HOW TO COMPLETE THIS TASK:
Word for word, please copy the listing below, with its pictures left out.
======== THE DATA
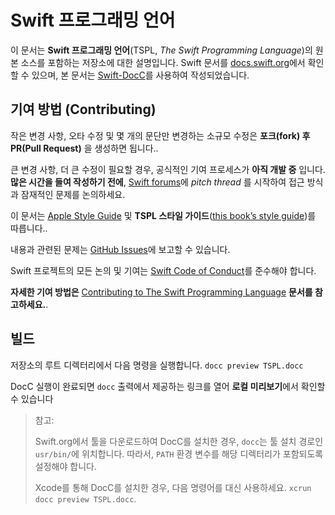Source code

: # Swift 프로그래밍 언어

이 문서는 **Swift 프로그래밍 언어**(TSPL, *The Swift Programming Language*)의 원본 소스를 포함하는 저장소에 대한 설명입니다.
Swift 문서를 [docs.swift.org][published]에서 확인할 수 있으며,
본 문서는 [Swift-DocC][docc]를 사용하여 작성되었습니다.

## 기여 방법 (Contributing)

작은 변경 사항,
오타 수정 및 몇 개의 문단만 변경하는 소규모 수정은 **포크(fork) 후 PR(Pull Request)** 을 생성하면 됩니다..

큰 변경 사항,
더 큰 수정이 필요할 경우, 공식적인 기여 프로세스가 **아직 개발 중** 입니다.
**많은 시간을 들여 작성하기 전에**, [Swift forums][forum]에 *pitch thread* 를 시작하여 접근 방식과 잠재적인 문제를 논의하세요.

이 문서는 [Apple Style Guide][asg] 및 **TSPL 스타일 가이드**([this book’s style guide][tspl-style])를 따릅니다..

내용과 관련된 문제는 [GitHub Issues][bugs]에 보고할 수 있습니다.

Swift 프로젝트의 모든 논의 및 기여는 [Swift Code of Conduct][conduct]를 준수해야 합니다.

**자세한 기여 방법은** [Contributing to The Swift Programming Language][contributing] **문서를 참고하세요.**.

[asg]: https://help.apple.com/applestyleguide/
[bugs]: https://github.com/apple/swift-book/issues
[conduct]: https://www.swift.org/code-of-conduct
[contributing]: /CONTRIBUTING.md
[forum]: https://forums.swift.org/c/swift-documentation/92
[tspl-style]: /Style.md
[published]: https://docs.swift.org/swift-book/documentation/the-swift-programming-language/
[docc]: https://github.com/apple/swift-docc

## 빌드

저장소의 루트 디렉터리에서 다음 명령을 실행합니다. `docc preview TSPL.docc`

DocC 실행이 완료되면 `docc` 출력에서 제공하는 링크를 열어 **로컬 미리보기**에서 확인할 수 있습니다

> 참고:
>
> Swift.org에서 툴을 다운로드하여 DocC를 설치한 경우,
> `docc`는 툴 설치 경로인 `usr/bin/`에 위치합니다.
> 따라서, `PATH` 환경 변수를 해당 디렉터리가 포함되도록 설정해야 합니다.
>
> Xcode를 통해 DocC를 설치한 경우, 다음 명령어를 대신 사용하세요.
> `xcrun docc preview TSPL.docc`.

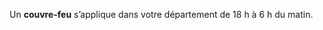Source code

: <div class="conseil conseil-jaune">

Un **couvre-feu** s’applique dans votre département de 18 h à 6 h du matin.

</div>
================
RESPONSE AREA:
Source code

: # Swift 프로그래밍 언어

이 문서는 **Swift 프로그래밍 언어**(TSPL, *The Swift Programming Language*)의 원본 소스를 포함하는 저장소에 대한 설명입니다.
Swift 문서를 [docs.swift.org][published]에서 확인할 수 있으며,
본 문서는 [Swift-DocC][docc]를 사용하여 작성되었습니다.

## 기여 방법 (Contributing)

작은 변경 사항,
오타 수정 및 몇 개의 문단만 변경하는 소규모 수정은 **포크(fork) 후 PR(Pull Request)** 을 생성하면 됩니다..

큰 변경 사항,
더 큰 수정이 필요할 경우, 공식적인 기여 프로세스가 **아직 개발 중** 입니다.
**많은 시간을 들여 작성하기 전에**, [Swift forums][forum]에 *pitch thread* 를 시작하여 접근 방식과 잠재적인 문제를 논의하세요.

이 문서는 [Apple Style Guide][asg] 및 **TSPL 스타일 가이드**([this book’s style guide][tspl-style])를 따릅니다..

내용과 관련된 문제는 [GitHub Issues][bugs]에 보고할 수 있습니다.

Swift 프로젝트의 모든 논의 및 기여는 [Swift Code of Conduct][conduct]를 준수해야 합니다.

**자세한 기여 방법은** [Contributing to The Swift Programming Language][contributing] **문서를 참고하세요.**.

[asg]: https://help.apple.com/applestyleguide/
[bugs]: https://github.com/apple/swift-book/issues
[conduct]: https://www.swift.org/code-of-conduct
[contributing]: /CONTRIBUTING.md
[forum]: https://forums.swift.org/c/swift-documentation/92
[tspl-style]: /Style.md
[published]: https://docs.swift.org/swift-book/documentation/the-swift-programming-language/
[docc]: https://github.com/apple/swift-docc

## 빌드

저장소의 루트 디렉터리에서 다음 명령을 실행합니다. `docc preview TSPL.docc`

DocC 실행이 완료되면 `docc` 출력에서 제공하는 링크를 열어 **로컬 미리보기**에서 확인할 수 있습니다

> 참고:
>
> Swift.org에서 툴을 다운로드하여 DocC를 설치한 경우,
> `docc`는 툴 설치 경로인 `usr/bin/`에 위치합니다.
> 따라서, `PATH` 환경 변수를 해당 디렉터리가 포함되도록 설정해야 합니다.
>
> Xcode를 통해 DocC를 설치한 경우, 다음 명령어를 대신 사용하세요.
> `xcrun docc preview TSPL.docc`.

Source code

: <div class="conseil conseil-jaune">

Un **couvre-feu** s’applique dans votre département de 18 h à 6 h du matin.

</div>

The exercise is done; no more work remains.